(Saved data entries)
= Beginning of Section =
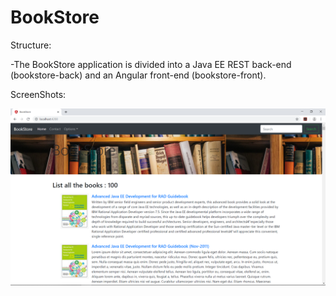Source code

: # BookStore

  Structure:
  
 -The BookStore application is divided into a Java EE REST back-end (bookstore-back) and an Angular front-end (bookstore-front).
 
  ScreenShots:
 
 ![](imgs/bookstore-main.png)

  

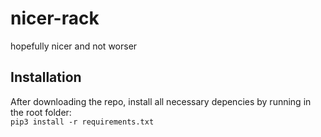 # nicer-rack

hopefully nicer and not worser

## Installation

After downloading the repo, install all necessary depencies by running in the root folder:\
`pip3 install -r requirements.txt`

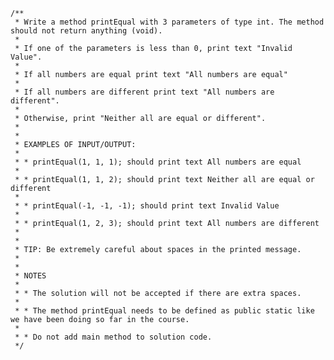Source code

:     /**
     * Write a method printEqual with 3 parameters of type int. The method should not return anything (void).
     *
     * If one of the parameters is less than 0, print text "Invalid Value".
     *
     * If all numbers are equal print text "All numbers are equal"
     *
     * If all numbers are different print text "All numbers are different".
     *
     * Otherwise, print "Neither all are equal or different".
     *
     *
     * EXAMPLES OF INPUT/OUTPUT:
     *
     * * printEqual(1, 1, 1); should print text All numbers are equal
     *
     * * printEqual(1, 1, 2); should print text Neither all are equal or different
     *
     * * printEqual(-1, -1, -1); should print text Invalid Value
     *
     * * printEqual(1, 2, 3); should print text All numbers are different
     *
     *
     * TIP: Be extremely careful about spaces in the printed message. 
     *
     *
     * NOTES
     *
     * * The solution will not be accepted if there are extra spaces.
     *
     * * The method printEqual needs to be defined as public static like we have been doing so far in the course.
     *
     * * Do not add main method to solution code.
     */
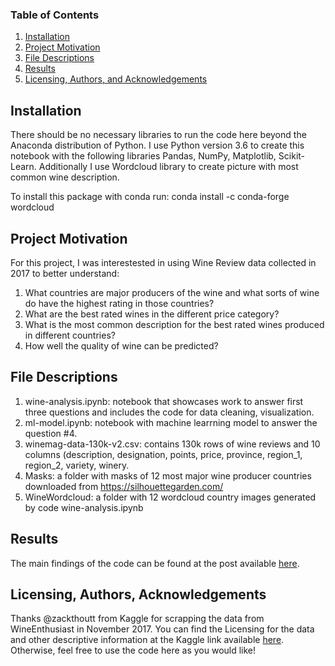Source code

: 
### Table of Contents

1. [Installation](#installation)
2. [Project Motivation](#motivation)
3. [File Descriptions](#files)
4. [Results](#results)
5. [Licensing, Authors, and Acknowledgements](#licensing)

## Installation <a name="installation"></a>

There should be no necessary libraries to run the code here beyond the Anaconda distribution of Python.  I use Python version 3.6 to create this notebook with the following libraries Pandas, NumPy, Matplotlib, Scikit-Learn. Additionally I use Wordcloud library to create picture with most common wine description. 

To install this package with conda run:
conda install -c conda-forge wordcloud 

## Project Motivation<a name="motivation"></a>

For this project, I was interestested in using Wine Review data collected in 2017 to better understand:

1. What countries are major producers of the wine and what sorts of wine do have the highest rating in those countries?
2. What are the best rated wines in the different price category?
3. What is the most common description for the best rated wines produced in different countries?
4. How well the quality of wine can be predicted?

## File Descriptions <a name="files"></a>

1. wine-analysis.ipynb: notebook that showcases work to answer first three questions and includes the code for data cleaning, visualization.
2. ml-model.ipynb: notebook with machine learrning model to answer the question #4.
3. winemag-data-130k-v2.csv: contains 130k rows of wine reviews and 10 columns (description, designation, points, price, province, region_1, region_2, variety, winery.
4. Masks: a folder with masks of 12 most major wine producer countries downloaded from https://silhouettegarden.com/
5. WineWordcloud: a folder with 12 wordcloud country images generated by code wine-analysis.ipynb

## Results<a name="results"></a>

The main findings of the code can be found at the post available [here](https://medium.com/...).

## Licensing, Authors, Acknowledgements<a name="licensing"></a>

Thanks @zackthoutt from Kaggle for scrapping the data from WineEnthusiast in November 2017. You can find the Licensing for the data and other descriptive information at the Kaggle link available [here](https://www.kaggle.com/zynicide/wine-reviews).  Otherwise, feel free to use the code here as you would like! 

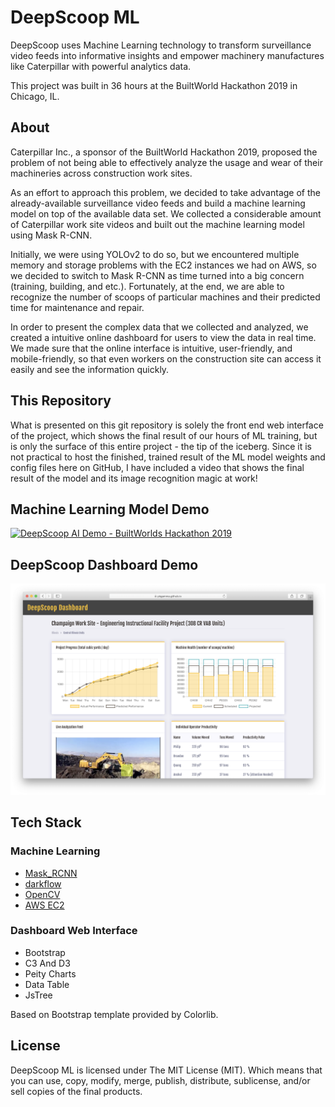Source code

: # DeepScoop ML

DeepScoop uses Machine Learning technology to transform surveillance video feeds into informative insights and empower machinery manufactures like Caterpillar with powerful analytics data.

This project was built in 36 hours at the BuiltWorld Hackathon 2019 in Chicago, IL.

## About

Caterpillar Inc., a sponsor of the BuiltWorld Hackathon 2019, proposed the problem of not being able to effectively analyze the usage and wear of their machineries across construction work sites. 

As an effort to approach this problem, we decided to take advantage of the already-available surveillance video feeds and build a machine learning model on top of the available data set. We collected a considerable amount of Caterpillar work site videos and built out the machine learning model using Mask R-CNN. 

Initially, we were using YOLOv2 to do so, but we encountered multiple memory and storage problems with the EC2 instances we had on AWS, so we decided to switch to Mask R-CNN as time turned into a big concern (training, building, and etc.). Fortunately, at the end, we are able to recognize the number of scoops of particular machines and their predicted time for maintenance and repair. 

In order to present the complex data that we collected and analyzed, we created a intuitive online dashboard for users to view the data in real time. We made sure that the online interface is intuitive, user-friendly, and mobile-friendly, so that even workers on the construction site can access it easily and see the information quickly.

## This Repository

What is presented on this git repository is solely the front end web interface of the project, which shows the final result of our hours of ML training, but is only the surface of this entire project - the tip of the iceberg. Since it is not practical to host the finished, trained result of the ML model weights and config files here on GitHub, I have included a video that shows the final result of the model and its image recognition magic at work!

## Machine Learning Model Demo

[![DeepScoop AI Demo - BuiltWorlds Hackathon 2019](http://img.youtube.com/vi/VeZQd6s9tDI/0.jpg)](http://www.youtube.com/watch?v=VeZQd6s9tDI)

## DeepScoop Dashboard Demo

![DeepScoop Dashboard Demo - BuiltWorlds Hackathon 2019](web_demo.png)

## Tech Stack

### Machine Learning

- [Mask_RCNN](https://github.com/matterport/Mask_RCNN)
- [darkflow](https://github.com/thtrieu/darkflow)
- [OpenCV](https://opencv.org/)
- [AWS EC2](https://aws.amazon.com/ec2/)

### Dashboard Web Interface

- Bootstrap
- C3 And D3
- Peity Charts
- Data Table
- JsTree

Based on Bootstrap template provided by Colorlib.

## License

DeepScoop ML is licensed under The MIT License (MIT). Which means that you can use, copy, modify, merge, publish, distribute, sublicense, and/or sell copies of the final products.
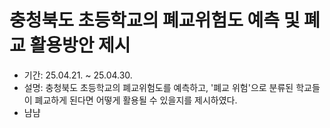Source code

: # 충청북도 초등학교의 폐교위험도 예측 및 폐교 활용방안 제시 
- 기간: 25.04.21. ~ 25.04.30.
- 설명: 충청북도 초등학교의 폐교위험도를 예측하고, '폐교 위험'으로 분류된 학교들이 폐교하게 된다면 어떻게 활용될 수 있을지를 제시하였다.
- 냠냠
= End of Section =
#### [Problem requirements]
Please set down each entry word for word, without its images.

#### [Problem solution]
Source code

: # BookStore

  Structure:
  
 -The BookStore application is divided into a Java EE REST back-end (bookstore-back) and an Angular front-end (bookstore-front).
 
  ScreenShots:
 
 ![](imgs/bookstore-main.png)

  

 # nicer-rack

hopefully nicer and not worser

## Installation

After downloading the repo, install all necessary depencies by running in the root folder:\
`pip3 install -r requirements.txt`

Source code

:     /**
     * Write a method printEqual with 3 parameters of type int. The method should not return anything (void).
     *
     * If one of the parameters is less than 0, print text "Invalid Value".
     *
     * If all numbers are equal print text "All numbers are equal"
     *
     * If all numbers are different print text "All numbers are different".
     *
     * Otherwise, print "Neither all are equal or different".
     *
     *
     * EXAMPLES OF INPUT/OUTPUT:
     *
     * * printEqual(1, 1, 1); should print text All numbers are equal
     *
     * * printEqual(1, 1, 2); should print text Neither all are equal or different
     *
     * * printEqual(-1, -1, -1); should print text Invalid Value
     *
     * * printEqual(1, 2, 3); should print text All numbers are different
     *
     *
     * TIP: Be extremely careful about spaces in the printed message. 
     *
     *
     * NOTES
     *
     * * The solution will not be accepted if there are extra spaces.
     *
     * * The method printEqual needs to be defined as public static like we have been doing so far in the course.
     *
     * * Do not add main method to solution code.
     */
Source code

: 
### Table of Contents

1. [Installation](#installation)
2. [Project Motivation](#motivation)
3. [File Descriptions](#files)
4. [Results](#results)
5. [Licensing, Authors, and Acknowledgements](#licensing)

## Installation <a name="installation"></a>

There should be no necessary libraries to run the code here beyond the Anaconda distribution of Python.  I use Python version 3.6 to create this notebook with the following libraries Pandas, NumPy, Matplotlib, Scikit-Learn. Additionally I use Wordcloud library to create picture with most common wine description. 

To install this package with conda run:
conda install -c conda-forge wordcloud 

## Project Motivation<a name="motivation"></a>

For this project, I was interestested in using Wine Review data collected in 2017 to better understand:

1. What countries are major producers of the wine and what sorts of wine do have the highest rating in those countries?
2. What are the best rated wines in the different price category?
3. What is the most common description for the best rated wines produced in different countries?
4. How well the quality of wine can be predicted?

## File Descriptions <a name="files"></a>

1. wine-analysis.ipynb: notebook that showcases work to answer first three questions and includes the code for data cleaning, visualization.
2. ml-model.ipynb: notebook with machine learrning model to answer the question #4.
3. winemag-data-130k-v2.csv: contains 130k rows of wine reviews and 10 columns (description, designation, points, price, province, region_1, region_2, variety, winery.
4. Masks: a folder with masks of 12 most major wine producer countries downloaded from https://silhouettegarden.com/
5. WineWordcloud: a folder with 12 wordcloud country images generated by code wine-analysis.ipynb

## Results<a name="results"></a>

The main findings of the code can be found at the post available [here](https://medium.com/...).

## Licensing, Authors, Acknowledgements<a name="licensing"></a>

Thanks @zackthoutt from Kaggle for scrapping the data from WineEnthusiast in November 2017. You can find the Licensing for the data and other descriptive information at the Kaggle link available [here](https://www.kaggle.com/zynicide/wine-reviews).  Otherwise, feel free to use the code here as you would like! 

Source code

: # DeepScoop ML

DeepScoop uses Machine Learning technology to transform surveillance video feeds into informative insights and empower machinery manufactures like Caterpillar with powerful analytics data.

This project was built in 36 hours at the BuiltWorld Hackathon 2019 in Chicago, IL.

## About

Caterpillar Inc., a sponsor of the BuiltWorld Hackathon 2019, proposed the problem of not being able to effectively analyze the usage and wear of their machineries across construction work sites. 

As an effort to approach this problem, we decided to take advantage of the already-available surveillance video feeds and build a machine learning model on top of the available data set. We collected a considerable amount of Caterpillar work site videos and built out the machine learning model using Mask R-CNN. 

Initially, we were using YOLOv2 to do so, but we encountered multiple memory and storage problems with the EC2 instances we had on AWS, so we decided to switch to Mask R-CNN as time turned into a big concern (training, building, and etc.). Fortunately, at the end, we are able to recognize the number of scoops of particular machines and their predicted time for maintenance and repair. 

In order to present the complex data that we collected and analyzed, we created a intuitive online dashboard for users to view the data in real time. We made sure that the online interface is intuitive, user-friendly, and mobile-friendly, so that even workers on the construction site can access it easily and see the information quickly.

## This Repository

What is presented on this git repository is solely the front end web interface of the project, which shows the final result of our hours of ML training, but is only the surface of this entire project - the tip of the iceberg. Since it is not practical to host the finished, trained result of the ML model weights and config files here on GitHub, I have included a video that shows the final result of the model and its image recognition magic at work!

## Machine Learning Model Demo

[![DeepScoop AI Demo - BuiltWorlds Hackathon 2019](http://img.youtube.com/vi/VeZQd6s9tDI/0.jpg)](http://www.youtube.com/watch?v=VeZQd6s9tDI)

## DeepScoop Dashboard Demo

![DeepScoop Dashboard Demo - BuiltWorlds Hackathon 2019](web_demo.png)

## Tech Stack

### Machine Learning

- [Mask_RCNN](https://github.com/matterport/Mask_RCNN)
- [darkflow](https://github.com/thtrieu/darkflow)
- [OpenCV](https://opencv.org/)
- [AWS EC2](https://aws.amazon.com/ec2/)

### Dashboard Web Interface

- Bootstrap
- C3 And D3
- Peity Charts
- Data Table
- JsTree

Based on Bootstrap template provided by Colorlib.

## License

DeepScoop ML is licensed under The MIT License (MIT). Which means that you can use, copy, modify, merge, publish, distribute, sublicense, and/or sell copies of the final products.
Source code

: # 충청북도 초등학교의 폐교위험도 예측 및 폐교 활용방안 제시 
- 기간: 25.04.21. ~ 25.04.30.
- 설명: 충청북도 초등학교의 폐교위험도를 예측하고, '폐교 위험'으로 분류된 학교들이 폐교하게 된다면 어떻게 활용될 수 있을지를 제시하였다.
- 냠냠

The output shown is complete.